Source texts of formatted documents:

★ ★ ★ ★ ★

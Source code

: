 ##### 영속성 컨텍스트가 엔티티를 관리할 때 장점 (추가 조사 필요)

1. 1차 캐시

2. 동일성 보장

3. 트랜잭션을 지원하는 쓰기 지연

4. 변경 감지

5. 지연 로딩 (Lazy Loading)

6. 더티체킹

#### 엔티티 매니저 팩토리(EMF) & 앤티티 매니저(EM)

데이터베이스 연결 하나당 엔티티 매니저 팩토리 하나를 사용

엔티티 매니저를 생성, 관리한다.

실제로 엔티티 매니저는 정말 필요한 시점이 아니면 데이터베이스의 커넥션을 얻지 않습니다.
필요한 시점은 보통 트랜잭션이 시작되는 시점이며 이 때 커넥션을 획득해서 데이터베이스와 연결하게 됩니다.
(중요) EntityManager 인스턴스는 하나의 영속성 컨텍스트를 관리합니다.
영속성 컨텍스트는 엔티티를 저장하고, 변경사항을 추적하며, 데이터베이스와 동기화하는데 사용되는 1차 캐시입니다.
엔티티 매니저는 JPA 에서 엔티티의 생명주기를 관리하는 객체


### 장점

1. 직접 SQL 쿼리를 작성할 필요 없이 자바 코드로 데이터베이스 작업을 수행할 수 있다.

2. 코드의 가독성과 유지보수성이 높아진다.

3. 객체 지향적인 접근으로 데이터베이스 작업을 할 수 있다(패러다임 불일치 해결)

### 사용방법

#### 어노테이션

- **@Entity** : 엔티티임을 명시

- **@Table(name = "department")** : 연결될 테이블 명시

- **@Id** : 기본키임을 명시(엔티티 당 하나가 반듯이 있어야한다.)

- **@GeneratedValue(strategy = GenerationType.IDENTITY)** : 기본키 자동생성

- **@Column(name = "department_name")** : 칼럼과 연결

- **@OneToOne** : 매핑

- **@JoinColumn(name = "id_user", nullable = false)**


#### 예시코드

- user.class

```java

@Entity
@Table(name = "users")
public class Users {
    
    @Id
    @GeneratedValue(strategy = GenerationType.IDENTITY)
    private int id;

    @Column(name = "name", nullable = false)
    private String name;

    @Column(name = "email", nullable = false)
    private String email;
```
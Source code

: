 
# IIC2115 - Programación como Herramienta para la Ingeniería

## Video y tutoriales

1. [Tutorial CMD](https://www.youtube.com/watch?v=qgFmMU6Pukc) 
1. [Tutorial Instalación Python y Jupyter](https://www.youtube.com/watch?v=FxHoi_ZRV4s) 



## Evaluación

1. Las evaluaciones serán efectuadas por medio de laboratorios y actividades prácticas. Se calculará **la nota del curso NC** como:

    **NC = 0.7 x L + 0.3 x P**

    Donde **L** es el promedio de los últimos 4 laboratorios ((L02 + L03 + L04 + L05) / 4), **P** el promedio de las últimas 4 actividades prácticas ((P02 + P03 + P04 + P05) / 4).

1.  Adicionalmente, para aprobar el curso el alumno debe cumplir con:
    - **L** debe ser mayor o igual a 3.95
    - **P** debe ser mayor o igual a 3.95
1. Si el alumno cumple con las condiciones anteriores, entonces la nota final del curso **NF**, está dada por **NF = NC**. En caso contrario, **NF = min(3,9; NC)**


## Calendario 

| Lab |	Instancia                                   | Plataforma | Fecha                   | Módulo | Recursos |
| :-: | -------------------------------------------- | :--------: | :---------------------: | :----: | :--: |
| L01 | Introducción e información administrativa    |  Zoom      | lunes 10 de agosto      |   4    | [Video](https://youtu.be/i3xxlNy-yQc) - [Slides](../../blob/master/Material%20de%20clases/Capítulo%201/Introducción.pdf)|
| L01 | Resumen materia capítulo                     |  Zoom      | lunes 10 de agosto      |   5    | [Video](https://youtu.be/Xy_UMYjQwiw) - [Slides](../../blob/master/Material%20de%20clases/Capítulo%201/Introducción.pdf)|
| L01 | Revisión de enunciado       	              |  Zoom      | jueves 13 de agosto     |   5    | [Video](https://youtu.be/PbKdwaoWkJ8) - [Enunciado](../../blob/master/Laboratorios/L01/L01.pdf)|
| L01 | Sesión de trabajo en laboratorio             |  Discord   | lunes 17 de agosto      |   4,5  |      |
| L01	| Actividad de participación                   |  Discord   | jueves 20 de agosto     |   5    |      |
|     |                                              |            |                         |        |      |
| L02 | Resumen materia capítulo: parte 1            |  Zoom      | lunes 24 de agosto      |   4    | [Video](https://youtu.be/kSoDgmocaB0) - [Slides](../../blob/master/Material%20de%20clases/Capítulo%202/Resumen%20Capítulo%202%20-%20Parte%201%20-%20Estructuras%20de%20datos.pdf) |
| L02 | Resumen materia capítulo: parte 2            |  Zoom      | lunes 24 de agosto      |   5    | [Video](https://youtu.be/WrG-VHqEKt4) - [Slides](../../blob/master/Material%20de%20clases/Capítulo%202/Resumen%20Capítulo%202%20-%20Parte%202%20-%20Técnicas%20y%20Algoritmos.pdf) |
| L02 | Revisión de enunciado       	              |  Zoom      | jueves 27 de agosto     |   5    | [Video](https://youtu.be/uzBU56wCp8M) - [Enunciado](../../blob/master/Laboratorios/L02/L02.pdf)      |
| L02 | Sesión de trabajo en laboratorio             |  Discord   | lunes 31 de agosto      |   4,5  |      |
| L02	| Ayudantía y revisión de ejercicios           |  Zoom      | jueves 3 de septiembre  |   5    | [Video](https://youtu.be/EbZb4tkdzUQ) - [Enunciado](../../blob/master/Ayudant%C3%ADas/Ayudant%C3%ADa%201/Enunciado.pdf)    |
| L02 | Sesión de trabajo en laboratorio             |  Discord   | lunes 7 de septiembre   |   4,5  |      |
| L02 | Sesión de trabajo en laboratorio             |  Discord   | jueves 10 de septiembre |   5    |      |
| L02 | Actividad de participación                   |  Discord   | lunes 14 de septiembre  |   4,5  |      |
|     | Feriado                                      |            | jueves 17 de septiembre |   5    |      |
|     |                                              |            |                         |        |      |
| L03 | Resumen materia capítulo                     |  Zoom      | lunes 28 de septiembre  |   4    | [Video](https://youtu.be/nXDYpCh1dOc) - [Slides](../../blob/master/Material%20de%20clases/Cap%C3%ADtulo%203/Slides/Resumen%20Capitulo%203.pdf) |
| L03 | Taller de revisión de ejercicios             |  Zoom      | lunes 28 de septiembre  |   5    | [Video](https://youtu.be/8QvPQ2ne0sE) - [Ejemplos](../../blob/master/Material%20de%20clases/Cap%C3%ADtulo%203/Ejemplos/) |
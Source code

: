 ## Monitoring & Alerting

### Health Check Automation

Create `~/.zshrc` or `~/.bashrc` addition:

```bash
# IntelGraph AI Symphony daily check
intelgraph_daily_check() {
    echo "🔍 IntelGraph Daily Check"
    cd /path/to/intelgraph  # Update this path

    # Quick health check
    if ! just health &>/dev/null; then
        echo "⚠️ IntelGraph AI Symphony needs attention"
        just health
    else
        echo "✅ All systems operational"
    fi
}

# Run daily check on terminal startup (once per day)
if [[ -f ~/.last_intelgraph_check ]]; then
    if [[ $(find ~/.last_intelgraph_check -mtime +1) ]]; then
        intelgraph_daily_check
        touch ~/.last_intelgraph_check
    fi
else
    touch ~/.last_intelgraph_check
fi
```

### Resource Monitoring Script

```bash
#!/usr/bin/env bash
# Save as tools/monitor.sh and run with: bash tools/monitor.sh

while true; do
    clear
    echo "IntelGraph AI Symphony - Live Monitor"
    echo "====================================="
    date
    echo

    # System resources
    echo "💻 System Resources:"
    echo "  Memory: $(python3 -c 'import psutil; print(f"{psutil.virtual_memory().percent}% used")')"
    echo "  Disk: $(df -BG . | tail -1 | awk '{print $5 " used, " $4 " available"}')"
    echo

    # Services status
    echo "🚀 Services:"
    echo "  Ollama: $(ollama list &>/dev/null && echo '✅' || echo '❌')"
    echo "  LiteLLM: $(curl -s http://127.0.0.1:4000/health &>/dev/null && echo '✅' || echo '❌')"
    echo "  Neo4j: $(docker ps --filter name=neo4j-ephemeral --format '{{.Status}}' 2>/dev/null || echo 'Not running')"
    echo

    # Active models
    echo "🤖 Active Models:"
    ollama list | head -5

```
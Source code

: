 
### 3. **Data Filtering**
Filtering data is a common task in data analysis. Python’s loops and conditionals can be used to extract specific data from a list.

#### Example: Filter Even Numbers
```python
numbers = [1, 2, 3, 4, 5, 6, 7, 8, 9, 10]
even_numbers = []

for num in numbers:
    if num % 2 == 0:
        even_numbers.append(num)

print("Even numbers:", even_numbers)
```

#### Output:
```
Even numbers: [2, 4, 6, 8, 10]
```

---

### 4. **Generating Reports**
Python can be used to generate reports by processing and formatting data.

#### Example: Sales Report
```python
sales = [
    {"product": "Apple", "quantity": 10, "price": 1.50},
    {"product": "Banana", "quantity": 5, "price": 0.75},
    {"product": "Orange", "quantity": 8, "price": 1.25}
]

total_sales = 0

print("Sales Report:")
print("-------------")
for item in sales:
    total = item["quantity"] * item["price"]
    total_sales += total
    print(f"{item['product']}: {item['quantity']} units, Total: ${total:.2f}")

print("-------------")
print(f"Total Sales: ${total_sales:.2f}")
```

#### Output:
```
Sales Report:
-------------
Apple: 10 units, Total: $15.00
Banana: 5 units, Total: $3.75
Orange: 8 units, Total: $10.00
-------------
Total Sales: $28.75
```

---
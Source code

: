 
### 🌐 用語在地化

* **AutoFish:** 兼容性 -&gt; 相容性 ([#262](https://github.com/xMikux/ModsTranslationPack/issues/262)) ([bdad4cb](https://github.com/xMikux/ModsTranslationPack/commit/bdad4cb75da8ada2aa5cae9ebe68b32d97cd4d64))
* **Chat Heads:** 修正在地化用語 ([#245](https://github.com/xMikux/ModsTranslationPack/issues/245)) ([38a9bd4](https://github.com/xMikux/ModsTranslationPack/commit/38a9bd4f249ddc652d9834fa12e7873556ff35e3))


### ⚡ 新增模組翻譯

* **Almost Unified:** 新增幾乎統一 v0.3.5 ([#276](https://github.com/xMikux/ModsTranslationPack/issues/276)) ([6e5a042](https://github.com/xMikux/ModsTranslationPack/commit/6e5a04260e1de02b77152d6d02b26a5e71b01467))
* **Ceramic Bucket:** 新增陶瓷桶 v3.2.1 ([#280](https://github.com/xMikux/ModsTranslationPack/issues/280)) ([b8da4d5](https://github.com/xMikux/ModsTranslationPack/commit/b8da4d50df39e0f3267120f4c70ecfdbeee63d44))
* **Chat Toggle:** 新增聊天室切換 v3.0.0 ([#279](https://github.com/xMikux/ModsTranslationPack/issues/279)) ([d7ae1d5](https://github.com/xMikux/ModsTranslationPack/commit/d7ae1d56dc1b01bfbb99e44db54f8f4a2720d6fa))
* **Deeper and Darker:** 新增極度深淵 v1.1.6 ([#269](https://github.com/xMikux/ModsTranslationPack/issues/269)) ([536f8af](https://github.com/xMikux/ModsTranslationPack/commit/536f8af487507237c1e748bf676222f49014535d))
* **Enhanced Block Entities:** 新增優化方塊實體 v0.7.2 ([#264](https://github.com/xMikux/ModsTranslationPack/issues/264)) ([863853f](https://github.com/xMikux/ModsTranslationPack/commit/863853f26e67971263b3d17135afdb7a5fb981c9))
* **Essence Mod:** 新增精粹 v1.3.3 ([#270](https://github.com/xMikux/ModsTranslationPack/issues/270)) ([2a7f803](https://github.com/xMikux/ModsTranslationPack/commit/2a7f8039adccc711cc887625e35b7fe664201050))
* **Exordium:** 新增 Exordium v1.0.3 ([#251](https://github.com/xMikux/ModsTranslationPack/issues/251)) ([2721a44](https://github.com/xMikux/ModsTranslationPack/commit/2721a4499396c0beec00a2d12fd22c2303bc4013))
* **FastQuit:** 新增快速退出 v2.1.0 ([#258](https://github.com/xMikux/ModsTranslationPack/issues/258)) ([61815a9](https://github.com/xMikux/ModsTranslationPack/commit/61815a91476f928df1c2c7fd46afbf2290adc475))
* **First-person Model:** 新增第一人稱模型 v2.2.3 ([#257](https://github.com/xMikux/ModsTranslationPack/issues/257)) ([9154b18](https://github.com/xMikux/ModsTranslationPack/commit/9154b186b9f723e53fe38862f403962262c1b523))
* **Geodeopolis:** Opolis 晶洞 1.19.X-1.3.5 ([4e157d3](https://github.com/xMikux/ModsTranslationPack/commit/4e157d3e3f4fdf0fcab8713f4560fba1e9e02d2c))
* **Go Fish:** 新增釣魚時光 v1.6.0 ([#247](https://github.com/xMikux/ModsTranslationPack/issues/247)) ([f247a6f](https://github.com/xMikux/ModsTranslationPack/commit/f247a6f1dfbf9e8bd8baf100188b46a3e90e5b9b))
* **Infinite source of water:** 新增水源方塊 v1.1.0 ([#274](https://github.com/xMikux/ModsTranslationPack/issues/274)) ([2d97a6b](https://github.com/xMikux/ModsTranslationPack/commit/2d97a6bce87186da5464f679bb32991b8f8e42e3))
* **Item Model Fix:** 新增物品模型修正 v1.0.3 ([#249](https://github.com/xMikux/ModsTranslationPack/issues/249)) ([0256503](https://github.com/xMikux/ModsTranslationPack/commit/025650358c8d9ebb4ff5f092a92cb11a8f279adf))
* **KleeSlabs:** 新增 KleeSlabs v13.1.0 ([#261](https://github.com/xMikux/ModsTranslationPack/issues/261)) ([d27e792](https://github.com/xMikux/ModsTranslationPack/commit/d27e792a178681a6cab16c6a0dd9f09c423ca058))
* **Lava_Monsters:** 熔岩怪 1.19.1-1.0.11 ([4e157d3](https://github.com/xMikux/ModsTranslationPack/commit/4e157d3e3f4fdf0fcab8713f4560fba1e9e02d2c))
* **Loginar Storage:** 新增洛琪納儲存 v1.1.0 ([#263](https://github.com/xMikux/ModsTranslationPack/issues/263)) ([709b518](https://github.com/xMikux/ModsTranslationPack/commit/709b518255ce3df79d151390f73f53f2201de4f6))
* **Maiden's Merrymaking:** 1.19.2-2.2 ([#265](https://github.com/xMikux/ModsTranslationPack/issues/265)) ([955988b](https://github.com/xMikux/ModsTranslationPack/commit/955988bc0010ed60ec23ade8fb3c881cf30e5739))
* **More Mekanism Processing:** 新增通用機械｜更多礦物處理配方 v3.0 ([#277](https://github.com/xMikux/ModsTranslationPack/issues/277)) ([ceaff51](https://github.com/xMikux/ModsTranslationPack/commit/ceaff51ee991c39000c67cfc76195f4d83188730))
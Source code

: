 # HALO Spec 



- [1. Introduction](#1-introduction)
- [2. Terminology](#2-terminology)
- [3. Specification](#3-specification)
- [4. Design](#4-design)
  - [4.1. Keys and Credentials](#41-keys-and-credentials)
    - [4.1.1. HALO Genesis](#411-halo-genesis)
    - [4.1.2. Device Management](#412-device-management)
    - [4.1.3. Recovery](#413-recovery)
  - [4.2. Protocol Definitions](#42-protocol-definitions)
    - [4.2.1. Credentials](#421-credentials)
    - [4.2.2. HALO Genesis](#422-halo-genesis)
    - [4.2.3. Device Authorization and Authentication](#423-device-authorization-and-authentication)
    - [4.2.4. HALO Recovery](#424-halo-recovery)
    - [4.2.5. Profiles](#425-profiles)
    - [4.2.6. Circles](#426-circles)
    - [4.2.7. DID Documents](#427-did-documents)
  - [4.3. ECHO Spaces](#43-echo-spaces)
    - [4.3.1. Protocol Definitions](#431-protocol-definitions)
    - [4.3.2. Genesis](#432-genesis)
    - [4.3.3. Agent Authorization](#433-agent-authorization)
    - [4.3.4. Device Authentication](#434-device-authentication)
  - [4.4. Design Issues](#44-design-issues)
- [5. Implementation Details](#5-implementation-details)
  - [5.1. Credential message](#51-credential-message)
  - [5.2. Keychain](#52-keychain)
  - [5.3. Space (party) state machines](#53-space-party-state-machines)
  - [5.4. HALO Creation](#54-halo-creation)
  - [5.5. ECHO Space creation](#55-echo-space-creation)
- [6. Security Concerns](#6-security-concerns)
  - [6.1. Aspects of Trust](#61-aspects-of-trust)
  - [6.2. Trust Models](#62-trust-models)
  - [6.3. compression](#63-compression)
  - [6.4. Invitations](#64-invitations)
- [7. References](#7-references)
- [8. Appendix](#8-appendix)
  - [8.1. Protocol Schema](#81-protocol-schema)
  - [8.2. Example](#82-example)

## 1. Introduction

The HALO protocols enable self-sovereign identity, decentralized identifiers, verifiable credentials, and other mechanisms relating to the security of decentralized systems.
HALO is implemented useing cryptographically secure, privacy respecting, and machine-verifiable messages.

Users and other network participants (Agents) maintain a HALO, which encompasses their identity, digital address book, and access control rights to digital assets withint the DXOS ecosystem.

★ ★ ★ ★ ★

* **Instructions to follow**:
From the very first line of the data through the line with "엔티티 매니저를 생성, 관리한다." in it, please reproduce each line exactly and output nothing more.

* **Exercise answer**:
Source code

: ##### 영속성 컨텍스트가 엔티티를 관리할 때 장점 (추가 조사 필요)

1. 1차 캐시

2. 동일성 보장

3. 트랜잭션을 지원하는 쓰기 지연

4. 변경 감지

5. 지연 로딩 (Lazy Loading)

6. 더티체킹

#### 엔티티 매니저 팩토리(EMF) & 앤티티 매니저(EM)

데이터베이스 연결 하나당 엔티티 매니저 팩토리 하나를 사용

엔티티 매니저를 생성, 관리한다.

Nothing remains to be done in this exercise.